У него перехватило дыхание. Он посмотрел на нее.
Она продолжала:
– Так что это было, полагаю, и для вас и для меня, несколько деликатно. Когда я произнесла «ах», это оттого, что мне было больно. В следующий раз должно пойти лучше.
– Дура, – сказал он, разозлившись. – Лживая и коварная, а главное – дура!
– Не вижу причины для такого большого возмущения. С кем-то надо было начинать, – сказала она. – Выпало – на вас… Бывают и более серьезные драмы, чем эта!
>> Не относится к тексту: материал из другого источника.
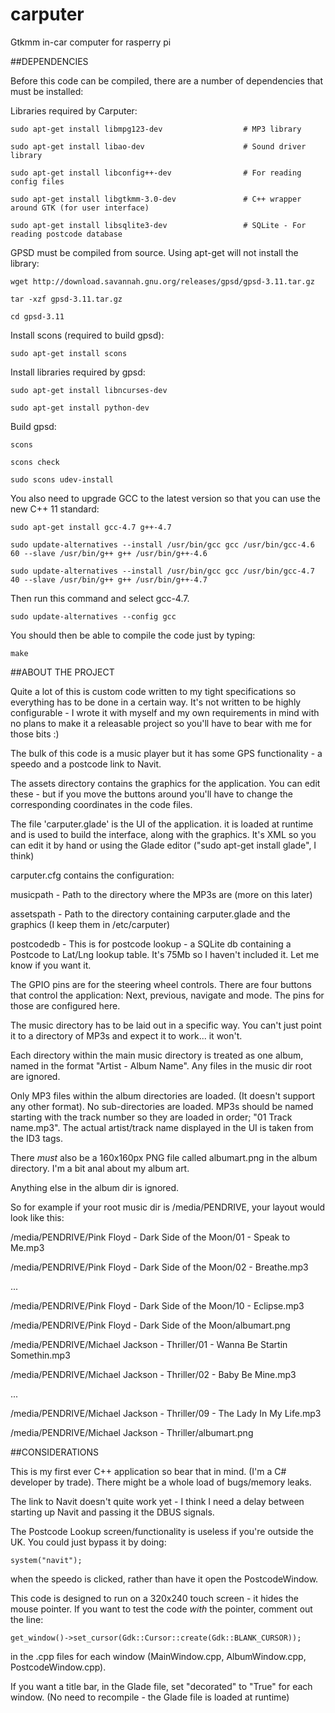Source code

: # carputer
Gtkmm in-car computer for rasperry pi

##DEPENDENCIES

Before this code can be compiled, there are a number of dependencies that must be installed:

Libraries required by Carputer:

	sudo apt-get install libmpg123-dev					# MP3 library
	
	sudo apt-get install libao-dev						# Sound driver library
	
	sudo apt-get install libconfig++-dev				# For reading config files
	
	sudo apt-get install libgtkmm-3.0-dev				# C++ wrapper around GTK (for user interface)
	
	sudo apt-get install libsqlite3-dev					# SQLite - For reading postcode database

GPSD must be compiled from source. Using apt-get will not install the library:

	wget http://download.savannah.gnu.org/releases/gpsd/gpsd-3.11.tar.gz
	
	tar -xzf gpsd-3.11.tar.gz
	
	cd gpsd-3.11

Install scons (required to build gpsd):

	sudo apt-get install scons

Install libraries required by gpsd:

	sudo apt-get install libncurses-dev
	
	sudo apt-get install python-dev

Build gpsd:

	scons
	
	scons check
	
	sudo scons udev-install
	
You also need to upgrade GCC to the latest version so that you can use the new C++ 11 standard:

	sudo apt-get install gcc-4.7 g++-4.7
	
	sudo update-alternatives --install /usr/bin/gcc gcc /usr/bin/gcc-4.6 60 --slave /usr/bin/g++ g++ /usr/bin/g++-4.6
	
	sudo update-alternatives --install /usr/bin/gcc gcc /usr/bin/gcc-4.7 40 --slave /usr/bin/g++ g++ /usr/bin/g++-4.7

Then run this command and select gcc-4.7.

	sudo update-alternatives --config gcc

You should then be able to compile the code just by typing:

	make



##ABOUT THE PROJECT

Quite a lot of this is custom code written to my tight specifications so everything has to be done in a certain way. It's not written to be highly configurable - I wrote it with myself and my own requirements in mind with no plans to make it a releasable project so you'll have to bear with me for those bits :)

The bulk of this code is a music player but it has some GPS functionality - a speedo and a postcode link to Navit.

The assets directory contains the graphics for the application. You can edit these - but if you move the buttons around you'll have to change the corresponding coordinates in the code files.

The file 'carputer.glade' is the UI of the application. it is loaded at runtime and is used to build the interface, along with the graphics. It's XML so you can edit it by hand or using the Glade editor ("sudo apt-get install glade", I think)

carputer.cfg contains the configuration:

musicpath - Path to the directory where the MP3s are (more on this later)

assetspath - Path to the directory containing carputer.glade and the graphics (I keep them in /etc/carputer)

postcodedb - This is for postcode lookup - a SQLite db containing a Postcode to Lat/Lng lookup table. It's 75Mb so I haven't included it. Let me know if you want it.

The GPIO pins are for the steering wheel controls. There are four buttons that control the application: Next, previous, navigate and mode. The pins for those are configured here.

The music directory has to be laid out in a specific way. You can't just point it to a directory of MP3s and expect it to work... it won't.

Each directory within the main music directory is treated as one album, named in the format "Artist - Album Name".
Any files in the music dir root are ignored.

Only MP3 files within the album directories are loaded. (It doesn't support any other format). No sub-directories are loaded. MP3s should be named starting with the track number so they are loaded in order; "01 Track name.mp3". The actual artist/track name displayed in the UI is taken from the ID3 tags.

There *must* also be a 160x160px PNG file called albumart.png in the album directory. I'm a bit anal about my album art.

Anything else in the album dir is ignored.

So for example if your root music dir is /media/PENDRIVE, your layout would look like this:

/media/PENDRIVE/Pink Floyd - Dark Side of the Moon/01 - Speak to Me.mp3

/media/PENDRIVE/Pink Floyd - Dark Side of the Moon/02 - Breathe.mp3

...

/media/PENDRIVE/Pink Floyd - Dark Side of the Moon/10 - Eclipse.mp3

/media/PENDRIVE/Pink Floyd - Dark Side of the Moon/albumart.png

/media/PENDRIVE/Michael Jackson - Thriller/01 - Wanna Be Startin Somethin.mp3

/media/PENDRIVE/Michael Jackson - Thriller/02 - Baby Be Mine.mp3

...

/media/PENDRIVE/Michael Jackson - Thriller/09 - The Lady In My Life.mp3

/media/PENDRIVE/Michael Jackson - Thriller/albumart.png


##CONSIDERATIONS

This is my first ever C++ application so bear that in mind. (I'm a C# developer by trade). There might be a whole load of bugs/memory leaks.

The link to Navit doesn't quite work yet - I think I need a delay between starting up Navit and passing it the DBUS signals.

The Postcode Lookup screen/functionality is useless if you're outside the UK. You could just bypass it by doing:

	system("navit");

when the speedo is clicked, rather than have it open the PostcodeWindow.

This code is designed to run on a 320x240 touch screen - it hides the mouse pointer. If you want to test the code *with* the pointer, comment out the line:

	get_window()->set_cursor(Gdk::Cursor::create(Gdk::BLANK_CURSOR));

in the .cpp files for each window (MainWindow.cpp, AlbumWindow.cpp, PostcodeWindow.cpp).

If you want a title bar, in the Glade file, set "decorated" to "True" for each window. (No need to recompile - the Glade file is loaded at runtime)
Он был отправлен в раздевалку, туда, где хранятся людские декорации, его качества были проигнорированы, очарование растоптано и сам он послужил лишь для биологической роли, для совершения акта, старого как мир.
– Нахожу вас некорректной, – сказал он. – Вы приписываете мне позорную ответственность. Ставите меня в отвратительное положение. Вы хотя бы приняли меры предосторожности?
– Нет, – сказала она, напуганная. – Нет, я не предвидела вас. Пилюлю принимать надо за пять дней до акта с кем-нибудь. А я узнала вас только сегодня утром. Но не беспокойтесь. Это – моя проблема. Я никогда не явлюсь к вам с кричащим младенцем, показывающим пальцем на вас со словами: «Это он – отец!»
Внутренне пересыпая ругательства, он встал с кровати и гневно направился в ванную. Терпеливо подождал, когда наполнится ванна, старая, как музейная редкость, он уселся по горло в воду. Надо было отделаться от Лизы. Достаточно неудачи, даже случайной нескромности – и эта встреча послужит прекрасным событием для газет, специализирующихся на скандалах.
– Можно войти или не входить?
Он ответил бурчанием.
Она вошла в своем манто и села на табуреточку. Смотрела почти дружески, с интересом на этого типа с головой, набитой речами.
– До чего у вас недовольный вид… А ведь говорят, что мужчины счастливы и даже горды, когда в их объятиях побывала девственница…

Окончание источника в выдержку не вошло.